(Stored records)

※ ※ ※

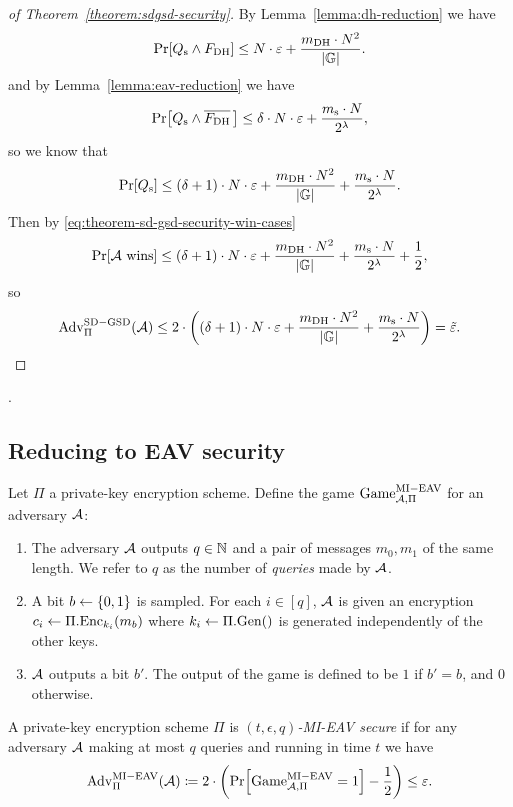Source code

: \begin{proof}[of Theorem~\ref{theorem:sdgsd-security}]
	By Lemma~\vref{lemma:dh-reduction} we have
	\[
		\pr{\qs \land \fdh} \le N \cdot \epsilon + \frac{\mdh \cdot N^2}{\abs{\mathbb{G}}}.
	\]
	and by Lemma~\vref{lemma:eav-reduction} we have
	\[
		\pr{\qs \land \overline{\fdh}\,} \le \delta \cdot N \cdot \epsilon + \frac{\ms \cdot N}{2^\lambda},
	\]
	so we know that
	\[
		\pr{\qs} \le (\delta + 1) \cdot N \cdot \epsilon + \frac{\mdh \cdot N^2}{\abs{\mathbb{G}}} + \frac{\ms \cdot N}{2^\lambda}.
	\]
	Then by \eqref{eq:theorem-sd-gsd-security-win-cases}
	\[
		\pr{\wins} \le (\delta + 1) \cdot N \cdot \epsilon + \frac{\mdh \cdot N^2}{\abs{\mathbb{G}}} + \frac{\ms \cdot N}{2^\lambda} + \frac{1}{2},
	\] so
	\[
		\mathrm{Adv}_{\Pi}^{\mathrm{SD-GSD}}(\mathcal{A}) \le 2 \cdot \left((\delta + 1) \cdot N \cdot \varepsilon + \frac{m_\mathrm{DH} \cdot N^2}{\lvert\mathbb{G}\rvert} + \frac{m_\mathrm{s} \cdot N}{2^\lambda}\right) = \tilde{\varepsilon}.
	\]
\end{proof}

.

\subsection{Reducing to EAV security}


\begin{definition}
	Let $\Pi$ a private-key encryption scheme. Define the game $\mathrm{Game}_{\mathcal{A}, \Pi}^{\mathrm{MI-EAV}}$ for an adversary $\mathcal{A}$:
	\begin{enumerate}[1.]
		\item The adversary $\mathcal{A}$ outputs $q \in \mathbb{N}$ and a pair of messages $m_0, m_1$ of the same length. We refer to $q$ as the number of \emph{queries} made by $\mathcal{A}$.
		\item A bit $b \leftarrow \{0, 1\}$ is sampled. For each $i \in [q]$, $\mathcal{A}$ is given an encryption $c_i \leftarrow \Pi.\mathrm{Enc}_{k_i}(m_b)$ where $k_i \leftarrow \Pi.\mathrm{Gen}()$ is generated independently of the other keys.
		\item $\mathcal{A}$ outputs a bit $b'$. The output of the game is defined to be $1$ if $b' = b$, and $0$ otherwise.
	\end{enumerate}
\end{definition}

\begin{definition}
	A private-key encryption scheme $\Pi$ is \emph{$(t, \epsilon, q)$-MI-EAV secure} if for any adversary $\mathcal{A}$ making at most $q$ queries and running in time $t$ we have
	\begin{align*}
		\mathrm{Adv}_{\Pi}^{\mathrm{MI-EAV}}(\adv) \coloneqq 2 \cdot \left(\pr{\mathrm{Game}_{\adv, \Pi}^{\mathrm{MI-EAV}} = 1} - \frac{1}{2}\right) \le \epsilon.
	\end{align*}
\end{definition}

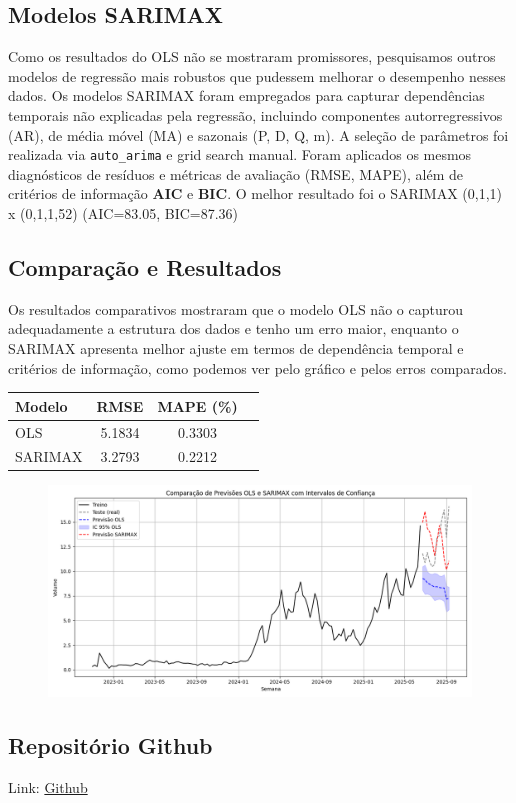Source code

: \documentclass{article}
\begin{document}
\subsection*{Modelos SARIMAX}
Como os resultados do OLS não se mostraram promissores, pesquisamos outros modelos de regressão mais robustos que pudessem melhorar o desempenho nesses dados. Os modelos SARIMAX foram empregados para capturar dependências temporais não explicadas pela regressão, incluindo componentes autorregressivos (AR), de média móvel (MA) e sazonais (P, D, Q, m).  
A seleção de parâmetros foi realizada via \texttt{auto\_arima} e grid search manual. Foram aplicados os mesmos diagnósticos de resíduos e métricas de avaliação (RMSE, MAPE), além de critérios de informação \textbf{AIC} e \textbf{BIC}. O melhor resultado foi
o SARIMAX (0,1,1) x (0,1,1,52) (AIC=83.05, BIC=87.36)

\subsection*{Comparação e Resultados}
Os resultados comparativos mostraram que o modelo OLS não o  capturou adequadamente a estrutura dos dados e tenho um erro maior, enquanto o SARIMAX apresenta melhor ajuste em termos de dependência temporal e critérios de informação, como podemos ver pelo gráfico e pelos erros comparados.  

\begin{table}[h]
    \centering
    \begin{tabular}{|l|c|c|c|}
        \hline
        \textbf{Modelo}  & \textbf{RMSE} & \textbf{MAPE (\%)} \\
        \hline
        OLS & 5.1834 & 0.3303 \\
        SARIMAX  & 3.2793 & 0.2212 \\
        \hline
    \end{tabular}
    \label{tab:baseline_results}
\end{table}

\begin{figure}[h]
    \centering
    \includegraphics[width=0.75\linewidth]{images/forecast_comparison.png}
\end{figure}

\subsection*{Repositório Github}

Link: \href{https://github.com/eduardammag/time-series/tree/main}{Github}
\end{document}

※ ※ ※

__ABOUT THIS TASK__: Where the word "reduction" appears in a line of the entries, copy that line.

__WRITTEN RESPONSE__:
	By Lemma~\vref{lemma:dh-reduction} we have
	and by Lemma~\vref{lemma:eav-reduction} we have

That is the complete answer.